Filter these entries down to the lines that hold the word "help", and show each of them.

Data for this task below:

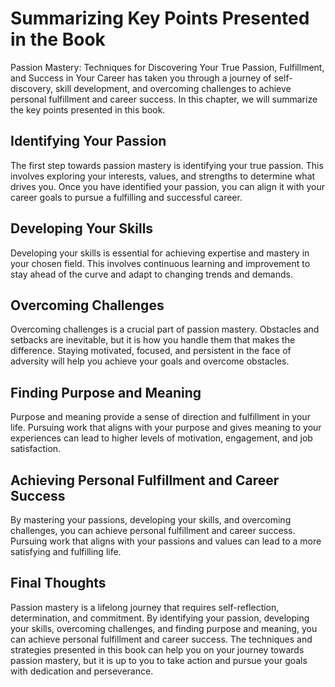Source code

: Summarizing Key Points Presented in the Book
===================================================================

Passion Mastery: Techniques for Discovering Your True Passion, Fulfillment, and Success in Your Career has taken you through a journey of self-discovery, skill development, and overcoming challenges to achieve personal fulfillment and career success. In this chapter, we will summarize the key points presented in this book.

Identifying Your Passion
------------------------

The first step towards passion mastery is identifying your true passion. This involves exploring your interests, values, and strengths to determine what drives you. Once you have identified your passion, you can align it with your career goals to pursue a fulfilling and successful career.

Developing Your Skills
----------------------

Developing your skills is essential for achieving expertise and mastery in your chosen field. This involves continuous learning and improvement to stay ahead of the curve and adapt to changing trends and demands.

Overcoming Challenges
---------------------

Overcoming challenges is a crucial part of passion mastery. Obstacles and setbacks are inevitable, but it is how you handle them that makes the difference. Staying motivated, focused, and persistent in the face of adversity will help you achieve your goals and overcome obstacles.

Finding Purpose and Meaning
---------------------------

Purpose and meaning provide a sense of direction and fulfillment in your life. Pursuing work that aligns with your purpose and gives meaning to your experiences can lead to higher levels of motivation, engagement, and job satisfaction.

Achieving Personal Fulfillment and Career Success
-------------------------------------------------

By mastering your passions, developing your skills, and overcoming challenges, you can achieve personal fulfillment and career success. Pursuing work that aligns with your passions and values can lead to a more satisfying and fulfilling life.

Final Thoughts
--------------

Passion mastery is a lifelong journey that requires self-reflection, determination, and commitment. By identifying your passion, developing your skills, overcoming challenges, and finding purpose and meaning, you can achieve personal fulfillment and career success. The techniques and strategies presented in this book can help you on your journey towards passion mastery, but it is up to you to take action and pursue your goals with dedication and perseverance.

End of Data for this task.

Completed exercise:
Overcoming challenges is a crucial part of passion mastery. Obstacles and setbacks are inevitable, but it is how you handle them that makes the difference. Staying motivated, focused, and persistent in the face of adversity will help you achieve your goals and overcome obstacles.
Passion mastery is a lifelong journey that requires self-reflection, determination, and commitment. By identifying your passion, developing your skills, overcoming challenges, and finding purpose and meaning, you can achieve personal fulfillment and career success. The techniques and strategies presented in this book can help you on your journey towards passion mastery, but it is up to you to take action and pursue your goals with dedication and perseverance.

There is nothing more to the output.